Central region was observed to have the lowest rate of Malaysians who were laid off due to the COVID-19 pandemic.
Public satisfaction towards the government’s administration
Since COVID-19 hit its shores in Malaysia, the government has actively taken steps to better contain the pandemic situation. Apart from imposing SOPs among the community such as compulsory wearing of face masks and traveling restrictions, the government has also taken financial initiatives to lighten the economic burden. Economic Stimulus Package 2020 was introduced to support the society, moratorium was granted easing loans/ financing repayments and various tax deadlines were extended and/or revised.
In addition to that, with the encouragement of the government, various organizations including Non-governmental organizations (NGOs) started to produce personal protective equipment for front liners and hosted fundraising events to provide essentials.
Malaysians are generally happy with the government’s responses and actions are taken to reduce the spread of COVID-19. However, it seems that the government can focus their efforts in taking more initiatives to boost the economy.
Financial impact on Malaysian consumers after the end of moratorium period
The government announced a 6-month moratorium for loan/financing repayments from 1 April to 30 September 2020.
46% of Malaysians were greatly impacted financially by the end of the moratorium period.
Among the demographics that were disproportionately impacted are “Other” races, which include Native East Malaysians, adults aged 25 to 34 years old, and those of the lowest income bracket.
COVID-19 Precautionary measures
One of the first few precautionary measures Malaysians can easily adopt to help prevent the spread of COVID-19 is to practice physical distancing and wearing face masks. The government has made it mandatory for Malaysians to wear face masks at all times and physical distance (1-meter apart) themselves when in public. In addition, social activities such as religion, sports and entertainment activities have been limited with strict SOPs imposed. It is observed that majority of the Malaysians do practice these SOPs set forth by the government.
In the event that the COVID-19 vaccine is made available, 72% of the community would take the vaccine. There is only a small percentage (13%) of Malaysians who would not be willing to take the vaccine.
The COVID-19 pandemic has severely impacted the economy of every country in the world and Malaysia is no exception. The Malaysian government is actively implementing measures to prevent the spread of this disease. The recent reinstatement of CMCO caused Malaysians to feel less calm but overall, Malaysians seem to have adopted to the ‘new normal’ since March 2020 when MCO was first imposed. Fortunately, the reinstatement of CMCO did not increase unemployment rate and most Malaysians are able to work outside of their homes.
Malaysians are happy with the government’s responses to better contain the pandemic from the wellbeing of both society and economy perspective. However, Malaysians view that more efforts can be focused on boosting the economy as most Malaysians are greatly affected when the moratorium period introduced by Bank Negara Malaysia to help with loan/ financial repayments ended.
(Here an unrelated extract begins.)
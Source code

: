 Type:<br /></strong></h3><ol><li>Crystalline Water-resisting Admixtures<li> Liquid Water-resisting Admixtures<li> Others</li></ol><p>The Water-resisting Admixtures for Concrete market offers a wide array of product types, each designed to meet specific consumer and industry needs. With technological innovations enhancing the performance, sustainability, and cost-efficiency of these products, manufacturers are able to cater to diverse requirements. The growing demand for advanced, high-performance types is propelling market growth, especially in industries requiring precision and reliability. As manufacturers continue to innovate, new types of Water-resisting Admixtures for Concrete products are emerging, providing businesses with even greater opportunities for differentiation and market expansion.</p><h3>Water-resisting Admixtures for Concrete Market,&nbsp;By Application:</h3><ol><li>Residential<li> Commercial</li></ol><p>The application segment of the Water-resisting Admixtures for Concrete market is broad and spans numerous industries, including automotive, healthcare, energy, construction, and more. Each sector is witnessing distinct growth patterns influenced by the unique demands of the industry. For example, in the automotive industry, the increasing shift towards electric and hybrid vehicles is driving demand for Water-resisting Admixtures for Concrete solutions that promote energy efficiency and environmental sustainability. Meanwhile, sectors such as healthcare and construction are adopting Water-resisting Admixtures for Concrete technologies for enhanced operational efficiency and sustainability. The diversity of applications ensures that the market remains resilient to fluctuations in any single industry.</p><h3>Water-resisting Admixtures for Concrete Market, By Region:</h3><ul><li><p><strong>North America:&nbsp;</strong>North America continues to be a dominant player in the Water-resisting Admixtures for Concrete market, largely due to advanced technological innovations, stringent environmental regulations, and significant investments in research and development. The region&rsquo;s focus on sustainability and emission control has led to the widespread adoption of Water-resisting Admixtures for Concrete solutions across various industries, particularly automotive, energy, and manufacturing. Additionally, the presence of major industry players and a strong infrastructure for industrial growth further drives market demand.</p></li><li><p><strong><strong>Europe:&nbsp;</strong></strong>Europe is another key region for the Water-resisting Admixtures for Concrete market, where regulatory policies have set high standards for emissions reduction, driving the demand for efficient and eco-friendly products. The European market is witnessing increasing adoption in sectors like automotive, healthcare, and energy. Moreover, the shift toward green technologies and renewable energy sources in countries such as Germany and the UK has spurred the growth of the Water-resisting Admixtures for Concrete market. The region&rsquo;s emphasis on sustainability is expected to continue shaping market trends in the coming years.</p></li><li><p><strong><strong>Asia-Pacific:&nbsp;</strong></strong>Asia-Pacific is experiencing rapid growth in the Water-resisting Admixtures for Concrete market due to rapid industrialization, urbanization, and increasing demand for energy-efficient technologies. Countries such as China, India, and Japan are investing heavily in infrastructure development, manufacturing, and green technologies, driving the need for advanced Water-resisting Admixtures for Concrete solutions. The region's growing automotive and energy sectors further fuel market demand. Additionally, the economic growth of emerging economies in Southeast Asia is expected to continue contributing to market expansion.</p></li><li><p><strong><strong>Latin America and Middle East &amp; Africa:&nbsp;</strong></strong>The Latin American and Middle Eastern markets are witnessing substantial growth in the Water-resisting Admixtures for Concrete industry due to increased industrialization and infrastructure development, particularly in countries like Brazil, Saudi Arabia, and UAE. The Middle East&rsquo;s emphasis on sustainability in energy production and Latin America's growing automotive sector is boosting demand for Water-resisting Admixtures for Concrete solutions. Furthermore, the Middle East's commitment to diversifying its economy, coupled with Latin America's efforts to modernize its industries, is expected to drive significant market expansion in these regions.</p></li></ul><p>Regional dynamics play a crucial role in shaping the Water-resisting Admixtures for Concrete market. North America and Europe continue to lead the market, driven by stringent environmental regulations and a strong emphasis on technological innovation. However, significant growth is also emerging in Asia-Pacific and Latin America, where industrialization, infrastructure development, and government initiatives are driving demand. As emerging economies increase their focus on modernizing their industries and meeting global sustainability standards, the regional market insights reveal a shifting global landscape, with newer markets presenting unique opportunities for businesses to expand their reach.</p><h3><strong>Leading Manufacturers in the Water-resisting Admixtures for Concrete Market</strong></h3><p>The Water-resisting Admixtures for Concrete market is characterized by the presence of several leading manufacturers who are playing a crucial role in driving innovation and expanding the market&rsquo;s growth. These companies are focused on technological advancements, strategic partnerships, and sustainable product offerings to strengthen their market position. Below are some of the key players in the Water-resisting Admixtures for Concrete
With the uncertainties of the COVID-19 outbreak, it is refreshing to see that precautionary measures and SOPs that were set by the government are consistently practiced among Malaysians as Malaysians agree that it is effective in fighting COVID-19. Malaysians in general have an optimistic outlook of the future and believe that the vaccine will be made available by mid 2021.
Malaysians should continue complying and cooperate with the government for the successful containment of COVID-19.